Activity
In the entries below, filter for the word "Slim" and copy every matching line.

Saved data entries
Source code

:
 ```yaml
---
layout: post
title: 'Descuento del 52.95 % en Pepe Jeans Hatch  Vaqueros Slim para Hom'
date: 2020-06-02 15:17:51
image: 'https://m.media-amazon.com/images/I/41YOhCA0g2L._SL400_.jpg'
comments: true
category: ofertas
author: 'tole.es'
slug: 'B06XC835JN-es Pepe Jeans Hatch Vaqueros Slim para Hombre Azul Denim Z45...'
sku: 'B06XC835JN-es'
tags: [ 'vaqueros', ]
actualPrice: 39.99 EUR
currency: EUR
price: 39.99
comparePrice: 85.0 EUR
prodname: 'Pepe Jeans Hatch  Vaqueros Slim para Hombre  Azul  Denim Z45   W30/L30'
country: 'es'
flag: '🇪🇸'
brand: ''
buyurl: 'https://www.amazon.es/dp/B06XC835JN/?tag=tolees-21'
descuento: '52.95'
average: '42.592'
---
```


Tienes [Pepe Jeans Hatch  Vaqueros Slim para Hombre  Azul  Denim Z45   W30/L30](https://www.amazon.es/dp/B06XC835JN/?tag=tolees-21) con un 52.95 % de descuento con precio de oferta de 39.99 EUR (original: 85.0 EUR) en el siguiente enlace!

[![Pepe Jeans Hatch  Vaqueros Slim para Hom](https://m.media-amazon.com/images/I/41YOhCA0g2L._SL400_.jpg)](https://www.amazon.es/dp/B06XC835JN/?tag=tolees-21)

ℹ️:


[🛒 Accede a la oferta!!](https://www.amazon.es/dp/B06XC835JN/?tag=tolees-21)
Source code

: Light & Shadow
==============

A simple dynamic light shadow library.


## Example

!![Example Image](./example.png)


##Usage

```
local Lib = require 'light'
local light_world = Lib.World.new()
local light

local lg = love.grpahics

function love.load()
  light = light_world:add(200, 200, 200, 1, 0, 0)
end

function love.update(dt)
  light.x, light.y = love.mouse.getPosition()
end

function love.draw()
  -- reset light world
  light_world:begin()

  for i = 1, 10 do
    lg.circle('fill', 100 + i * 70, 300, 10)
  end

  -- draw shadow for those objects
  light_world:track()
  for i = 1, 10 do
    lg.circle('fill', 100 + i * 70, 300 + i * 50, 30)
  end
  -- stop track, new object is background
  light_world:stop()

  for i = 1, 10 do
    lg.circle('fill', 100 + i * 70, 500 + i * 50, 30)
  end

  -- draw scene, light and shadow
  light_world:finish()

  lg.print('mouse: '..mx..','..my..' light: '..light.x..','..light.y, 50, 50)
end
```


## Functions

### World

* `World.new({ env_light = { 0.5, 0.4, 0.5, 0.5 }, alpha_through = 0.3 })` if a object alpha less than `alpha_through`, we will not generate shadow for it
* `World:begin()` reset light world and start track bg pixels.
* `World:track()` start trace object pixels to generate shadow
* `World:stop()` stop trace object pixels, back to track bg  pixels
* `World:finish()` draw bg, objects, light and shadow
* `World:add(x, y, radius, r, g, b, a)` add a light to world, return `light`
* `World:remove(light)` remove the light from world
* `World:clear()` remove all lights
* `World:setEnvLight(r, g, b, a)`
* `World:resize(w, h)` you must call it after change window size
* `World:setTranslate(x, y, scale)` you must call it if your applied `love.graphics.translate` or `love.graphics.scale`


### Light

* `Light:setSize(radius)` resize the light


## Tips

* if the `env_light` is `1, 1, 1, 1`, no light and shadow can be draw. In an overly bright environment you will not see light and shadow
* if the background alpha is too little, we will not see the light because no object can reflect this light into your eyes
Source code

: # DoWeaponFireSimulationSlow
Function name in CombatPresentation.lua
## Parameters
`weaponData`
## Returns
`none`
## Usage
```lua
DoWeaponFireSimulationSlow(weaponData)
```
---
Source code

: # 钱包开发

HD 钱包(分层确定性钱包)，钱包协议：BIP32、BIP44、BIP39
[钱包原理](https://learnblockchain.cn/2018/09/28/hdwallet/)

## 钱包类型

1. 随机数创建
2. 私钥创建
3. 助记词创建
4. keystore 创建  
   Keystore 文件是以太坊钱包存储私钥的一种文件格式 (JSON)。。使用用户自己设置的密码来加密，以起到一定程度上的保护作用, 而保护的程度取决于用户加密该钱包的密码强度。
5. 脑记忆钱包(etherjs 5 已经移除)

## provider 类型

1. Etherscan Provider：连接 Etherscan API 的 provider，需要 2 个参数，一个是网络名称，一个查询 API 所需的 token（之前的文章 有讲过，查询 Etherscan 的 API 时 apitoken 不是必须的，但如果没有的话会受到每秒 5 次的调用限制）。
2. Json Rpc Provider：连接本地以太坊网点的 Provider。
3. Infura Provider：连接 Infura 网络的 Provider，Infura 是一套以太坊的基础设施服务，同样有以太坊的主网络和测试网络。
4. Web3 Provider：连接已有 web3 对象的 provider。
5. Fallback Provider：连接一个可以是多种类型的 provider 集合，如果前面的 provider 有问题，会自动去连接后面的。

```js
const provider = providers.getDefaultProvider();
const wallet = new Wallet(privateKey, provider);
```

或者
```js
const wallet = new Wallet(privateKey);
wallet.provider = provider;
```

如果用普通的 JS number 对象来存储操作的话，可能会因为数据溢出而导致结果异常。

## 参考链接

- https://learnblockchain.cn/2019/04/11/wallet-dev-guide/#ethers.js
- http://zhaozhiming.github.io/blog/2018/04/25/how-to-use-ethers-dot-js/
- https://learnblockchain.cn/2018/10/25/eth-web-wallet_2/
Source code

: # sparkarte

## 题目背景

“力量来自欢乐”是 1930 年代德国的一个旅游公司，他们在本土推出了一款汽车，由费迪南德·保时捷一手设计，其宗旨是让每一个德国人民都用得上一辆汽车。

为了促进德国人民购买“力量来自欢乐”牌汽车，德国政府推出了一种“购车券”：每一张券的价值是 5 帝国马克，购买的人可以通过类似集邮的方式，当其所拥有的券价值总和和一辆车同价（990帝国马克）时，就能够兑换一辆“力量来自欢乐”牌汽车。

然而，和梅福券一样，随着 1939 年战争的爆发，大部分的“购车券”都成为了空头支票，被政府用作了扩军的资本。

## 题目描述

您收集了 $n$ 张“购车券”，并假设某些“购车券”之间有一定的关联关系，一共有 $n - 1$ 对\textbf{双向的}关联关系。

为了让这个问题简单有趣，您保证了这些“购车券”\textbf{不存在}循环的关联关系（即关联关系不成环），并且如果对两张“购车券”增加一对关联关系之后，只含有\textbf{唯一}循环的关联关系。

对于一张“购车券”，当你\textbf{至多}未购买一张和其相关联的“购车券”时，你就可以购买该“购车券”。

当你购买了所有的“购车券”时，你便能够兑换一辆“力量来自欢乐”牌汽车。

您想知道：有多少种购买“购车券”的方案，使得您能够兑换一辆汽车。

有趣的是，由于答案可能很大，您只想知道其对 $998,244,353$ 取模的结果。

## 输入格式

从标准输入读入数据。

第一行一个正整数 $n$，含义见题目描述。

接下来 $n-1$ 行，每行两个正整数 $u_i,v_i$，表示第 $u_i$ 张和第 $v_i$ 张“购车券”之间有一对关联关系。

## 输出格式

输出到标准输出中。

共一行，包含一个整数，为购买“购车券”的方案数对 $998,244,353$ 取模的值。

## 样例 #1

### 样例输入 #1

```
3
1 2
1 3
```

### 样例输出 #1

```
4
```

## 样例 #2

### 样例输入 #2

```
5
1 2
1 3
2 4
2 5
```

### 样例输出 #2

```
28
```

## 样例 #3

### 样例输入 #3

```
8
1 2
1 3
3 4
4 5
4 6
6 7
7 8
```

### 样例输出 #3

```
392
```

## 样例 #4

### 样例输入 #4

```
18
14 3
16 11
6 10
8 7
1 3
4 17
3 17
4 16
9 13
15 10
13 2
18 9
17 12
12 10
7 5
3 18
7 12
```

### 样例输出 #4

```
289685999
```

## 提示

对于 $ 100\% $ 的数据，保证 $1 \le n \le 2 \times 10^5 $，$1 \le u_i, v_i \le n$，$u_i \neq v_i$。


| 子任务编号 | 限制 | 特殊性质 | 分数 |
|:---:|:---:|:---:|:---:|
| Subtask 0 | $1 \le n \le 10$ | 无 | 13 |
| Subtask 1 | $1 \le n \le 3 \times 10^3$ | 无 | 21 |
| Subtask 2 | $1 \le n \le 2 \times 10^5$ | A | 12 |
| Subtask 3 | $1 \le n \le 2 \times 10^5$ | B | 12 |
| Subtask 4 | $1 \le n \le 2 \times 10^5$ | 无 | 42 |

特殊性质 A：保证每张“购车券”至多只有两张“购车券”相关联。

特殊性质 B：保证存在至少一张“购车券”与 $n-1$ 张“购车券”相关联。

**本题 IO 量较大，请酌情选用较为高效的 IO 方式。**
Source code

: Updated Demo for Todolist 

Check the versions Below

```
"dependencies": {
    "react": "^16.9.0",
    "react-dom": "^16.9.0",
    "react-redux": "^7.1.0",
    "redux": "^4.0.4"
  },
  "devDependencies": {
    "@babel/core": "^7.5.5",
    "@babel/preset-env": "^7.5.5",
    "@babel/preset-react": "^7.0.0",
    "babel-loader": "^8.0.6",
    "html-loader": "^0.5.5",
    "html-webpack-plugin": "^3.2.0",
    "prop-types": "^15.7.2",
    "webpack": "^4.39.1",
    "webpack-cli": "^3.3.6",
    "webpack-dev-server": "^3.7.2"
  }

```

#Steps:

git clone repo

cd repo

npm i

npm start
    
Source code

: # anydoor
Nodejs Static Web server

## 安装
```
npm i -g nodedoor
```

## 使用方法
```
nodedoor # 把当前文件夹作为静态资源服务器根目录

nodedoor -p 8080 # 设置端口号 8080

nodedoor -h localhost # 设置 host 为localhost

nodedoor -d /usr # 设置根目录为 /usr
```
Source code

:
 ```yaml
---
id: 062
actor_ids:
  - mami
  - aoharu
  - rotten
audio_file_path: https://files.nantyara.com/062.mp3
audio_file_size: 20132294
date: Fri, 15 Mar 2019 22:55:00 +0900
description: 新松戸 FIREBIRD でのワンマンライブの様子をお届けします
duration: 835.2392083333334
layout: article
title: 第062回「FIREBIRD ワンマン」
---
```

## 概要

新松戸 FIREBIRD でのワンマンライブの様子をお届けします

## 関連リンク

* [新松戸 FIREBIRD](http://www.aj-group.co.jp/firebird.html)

Result
title: 'Descuento del 52.95 % en Pepe Jeans Hatch  Vaqueros Slim para Hom'
slug: 'B06XC835JN-es Pepe Jeans Hatch Vaqueros Slim para Hombre Azul Denim Z45...'
prodname: 'Pepe Jeans Hatch  Vaqueros Slim para Hombre  Azul  Denim Z45   W30/L30'
Tienes [Pepe Jeans Hatch  Vaqueros Slim para Hombre  Azul  Denim Z45   W30/L30](https://www.amazon.es/dp/B06XC835JN/?tag=tolees-21) con un 52.95 % de descuento con precio de oferta de 39.99 EUR (original: 85.0 EUR) en el siguiente enlace!
[![Pepe Jeans Hatch  Vaqueros Slim para Hom](https://m.media-amazon.com/images/I/41YOhCA0g2L._SL400_.jpg)](https://www.amazon.es/dp/B06XC835JN/?tag=tolees-21)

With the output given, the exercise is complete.